The History of Life Insurance: Who, What, Where, When & How
Unlike other bedrock institutions such as banking and the stock market, life insurance has always been an unflinchingly secure option to ensure financial security.
The flexibility term insurance provides young families, along with its generous payouts bought at affordable rates, make the unthinkable a bit less scary.
With their assets protected, term life policyholders can later convert their term policies to more lucrative dividend-producing ones and enjoy the even stronger financial benefits wealthy families have enjoyed for centuries.
How It All Started
Social responsibility is at the heart of what life insurance is all about.
A lot of historians say the concept of life insurance started in Ancient Rome around 600 BC. At the time, the Roman Empire’s burial rites were an expensive undertaking that included music, processions, intricate urns, and body preparation.
They believed that if someone wasn’t buried properly, the dead would come back to haunt them.
Many people couldn’t afford all this pomp, especially military members whose numbers fell on a regular basis. To remedy the situation, military leader Caius Marius ordered his soldiers to contribute to a fund to cover each fallen soldier’s burial costs.
Soon, everybody in the community was taking advantage of this early form of life insurance. Members contributed a copper or two into a “casket kitty” that enabled everyone to bury their dead with dignity.
So it seems the concept of life insurance started about 2,000 years ago.
The First Official Life Insurance Policy
On June 18, 1583, a Londoner named Richard Martin paid thirteen merchants thirty pounds each to finance a 400-pound payout should a man named William Gybbons die within the next year. No one seems to know why. But when Gybbons did die within 12 months, the merchants squabbled about what constituted a lunar year. Martin didn’t get the payout.
And guilds in the Middle Ages successfully shared life insurance policies that protected people working in dangerous trades like building and blacksmithing from financial loss due to accidental death and dismemberment.
The First Official Life Insurance Company
Two guys named William Talbot and Sir Thomas Allen got together in 1706 and created The Amicable Society for Perpetual Assurance Office, and most people agree that it’s the first known life insurance company.
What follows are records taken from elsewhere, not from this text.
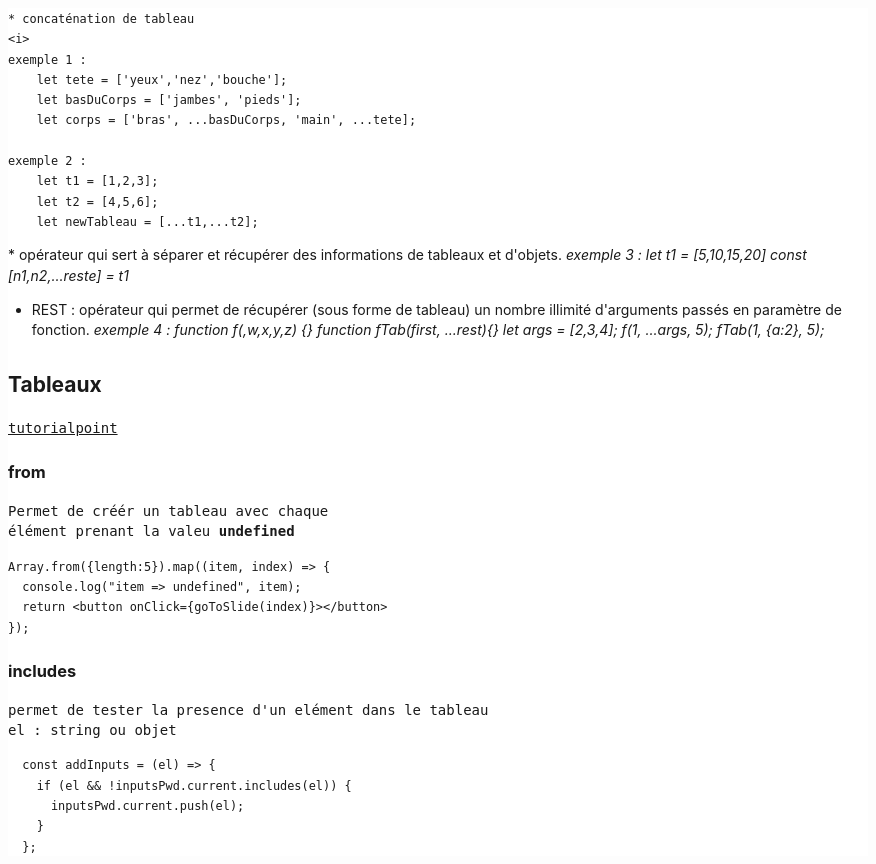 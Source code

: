     * concaténation de tableau
    <i>
    exemple 1 :
        let tete = ['yeux','nez','bouche'];
        let basDuCorps = ['jambes', 'pieds'];
        let corps = ['bras', ...basDuCorps, 'main', ...tete];
    
    exemple 2 :
        let t1 = [1,2,3];
        let t2 = [4,5,6];
        let newTableau = [...t1,...t2];
  </i>
    * opérateur qui sert à séparer et récupérer des informations de tableaux et d'objets.
   <i> 
    exemple 3 :
        let t1 = [5,10,15,20]
        const [n1,n2,...reste] = t1        
    </i>

* REST : opérateur qui permet de récupérer (sous forme de tableau) un nombre illimité d'arguments passés en paramètre de fonction.
    <i>
    exemple 4 :
      function f(,w,x,y,z) {}
      function fTab(first, ...rest){}
      let args = [2,3,4];
      f(1, ...args, 5);
      fTab(1, {a:2}, 5);
    </i>
</pre>

## Tableaux

<pre>
<a href="https://www.tutorialspoint.com/typescript/typescript_arrays.htm" target="_blank">tutorialpoint</a>
</pre>

### from
<pre>
Permet de créér un tableau avec chaque 
élément prenant la valeu <b>undefined</b>
</pre>

```
Array.from({length:5}).map((item, index) => {
  console.log("item => undefined", item);
  return <button onClick={goToSlide(index)}></button>
});
```

### includes
<pre>
permet de tester la presence d'un elément dans le tableau
el : string ou objet
</pre>
```
  const addInputs = (el) => {
    if (el && !inputsPwd.current.includes(el)) {
      inputsPwd.current.push(el);
    }
  };
```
How it worked: Each member between the ages of 12 and 55 made an annual payment for one to three shares. These “amicable contributions” were divided among the families of deceased members at the end of each year. An estimated 2,000 people joined the society.
Other life insurance enterprises started springing up. Shipping workers formed an association to protect their families, and venture capitalists financing trips to the New World took out insurance on their crews. Meetings among the groups took place at Lloyd’s Coffee House, which later became Lloyd’s of London.
More business led to unscrupulous misdeeds. So, in 1774, Great Britain passed the Life Assurance Act to protect the public from insurance agent corruption.
The First Official Actuary Tables
Although historians tell the story differently, the basic idea is that a couple of people are responsible for creating the actuary tables using mortality rates to determine premiums.
It started when actuaries started reviewing church records to determine average life spans. Not long after, a guy named James Dodson produced a formula using these rates to determine how much a policy was worth. In 1762, Edward Rowe Mores used these formulas in the Equitable Life Assurance Society he formed to sell policies.
History of Life Insurance in the U.S.
Life Insurance crossed over to the U.S. in the eighteenth century through the Presbyterian Synods in Philadelphia and NYC. The enterprise started out as a fire insurance company in 1735 but grew into the Corporation for Relief of Poor and Distressed Widows and Children of Presbyterian Ministers in 1759.
Interesting fact: Within the next century preachers would demonize life insurance—calling it gambling.
Later, the 1837 financial crisis ushered in a push toward owned share business structure. Life insurance companies began offering mutuals instead of raising their capital through stocks alone. This opened the way for big-name companies like New York Life, John Hancock, MassMutual, and MetLife to start business, and as we all know, they’re still in business today.
But it wasn’t long before insurer fraud necessitated state regulations to tamp it down. At the 1871 National Insurance Convention, a National Association of Insurance Commissioners was formed to protect policyholders. It continues to oversee the industry today.
A few years later, Prudential began protecting working-class families in Newark, New Jersey, through the Widows and Orphans Society, which allowed women to collect on a husband’s life insurance policy for the first time.
And while World War I was going on across the Atlantic, the life insurance industry thrived. Beginning in 1917, insurance companies sold 120 million policies over the next two decades. And then, following a fallow period during the Depression, life insurance purchases surged again post-World War II.
By the mid-1970s, more than 90% of married couples owned a policy. And today’s technology makes online buying possible and even easier to purchase.